Task to complete:
Your answer should hold every line of the records below that contains the string "label".
----
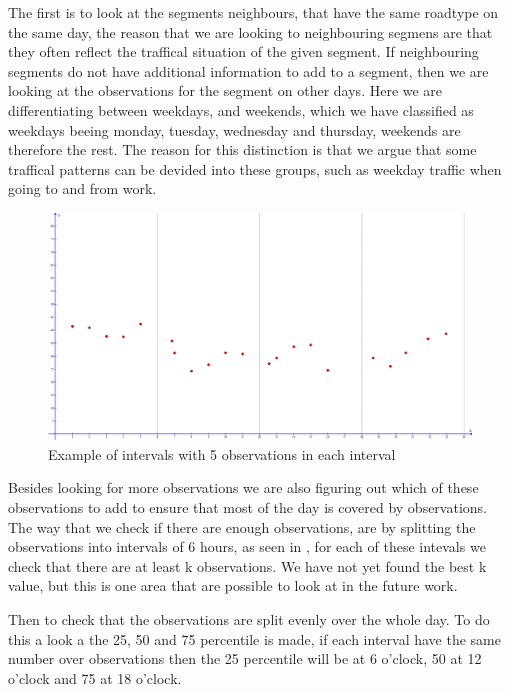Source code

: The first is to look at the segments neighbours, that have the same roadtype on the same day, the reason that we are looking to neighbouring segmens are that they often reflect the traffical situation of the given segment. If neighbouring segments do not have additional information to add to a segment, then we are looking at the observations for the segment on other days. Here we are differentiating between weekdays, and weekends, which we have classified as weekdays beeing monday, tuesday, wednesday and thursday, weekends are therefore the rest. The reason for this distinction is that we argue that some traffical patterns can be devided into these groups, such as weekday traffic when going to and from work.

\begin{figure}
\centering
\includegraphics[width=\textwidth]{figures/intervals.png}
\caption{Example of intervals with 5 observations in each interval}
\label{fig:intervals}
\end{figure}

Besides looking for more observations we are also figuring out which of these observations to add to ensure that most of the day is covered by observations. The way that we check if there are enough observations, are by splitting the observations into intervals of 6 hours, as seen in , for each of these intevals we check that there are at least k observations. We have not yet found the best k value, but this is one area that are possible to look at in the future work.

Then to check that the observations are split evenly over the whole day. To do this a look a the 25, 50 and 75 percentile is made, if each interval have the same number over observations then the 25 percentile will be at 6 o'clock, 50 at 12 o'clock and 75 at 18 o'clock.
----
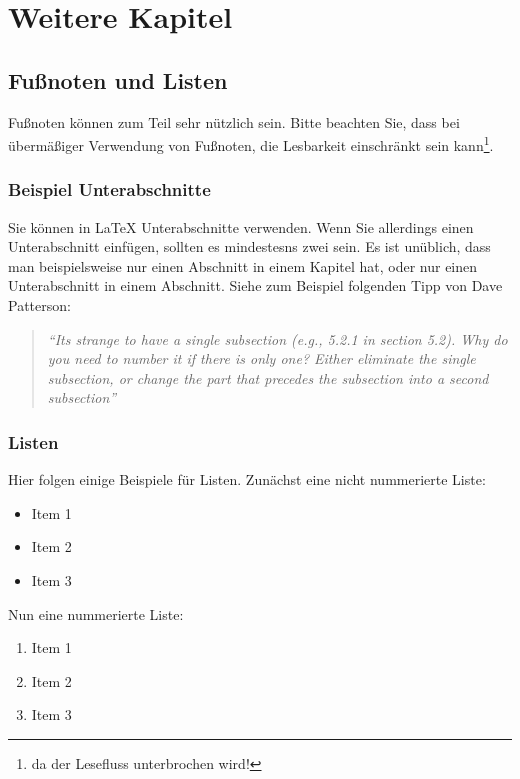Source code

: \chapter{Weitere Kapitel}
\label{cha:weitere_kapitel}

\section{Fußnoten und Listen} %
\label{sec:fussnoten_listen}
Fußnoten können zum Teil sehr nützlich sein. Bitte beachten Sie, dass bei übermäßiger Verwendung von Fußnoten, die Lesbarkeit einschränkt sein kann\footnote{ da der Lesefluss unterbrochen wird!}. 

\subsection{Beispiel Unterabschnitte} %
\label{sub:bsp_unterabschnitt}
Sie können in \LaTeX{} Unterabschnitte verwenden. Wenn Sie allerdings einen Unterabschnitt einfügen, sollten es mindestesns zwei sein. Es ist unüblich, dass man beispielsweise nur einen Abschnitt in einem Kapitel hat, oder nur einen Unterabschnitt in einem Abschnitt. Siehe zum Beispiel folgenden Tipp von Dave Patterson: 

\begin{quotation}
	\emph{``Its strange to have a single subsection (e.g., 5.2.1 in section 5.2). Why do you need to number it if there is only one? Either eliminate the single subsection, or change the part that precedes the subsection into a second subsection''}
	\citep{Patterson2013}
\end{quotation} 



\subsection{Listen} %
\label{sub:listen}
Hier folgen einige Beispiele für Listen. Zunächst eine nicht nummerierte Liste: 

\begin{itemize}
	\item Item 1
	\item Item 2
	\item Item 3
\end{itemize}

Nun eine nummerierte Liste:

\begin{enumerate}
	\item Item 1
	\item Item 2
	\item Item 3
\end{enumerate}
----
Answer area:
\label{fig:intervals}
\label{cha:weitere_kapitel}
\label{sec:fussnoten_listen}
\label{sub:bsp_unterabschnitt}
\label{sub:listen}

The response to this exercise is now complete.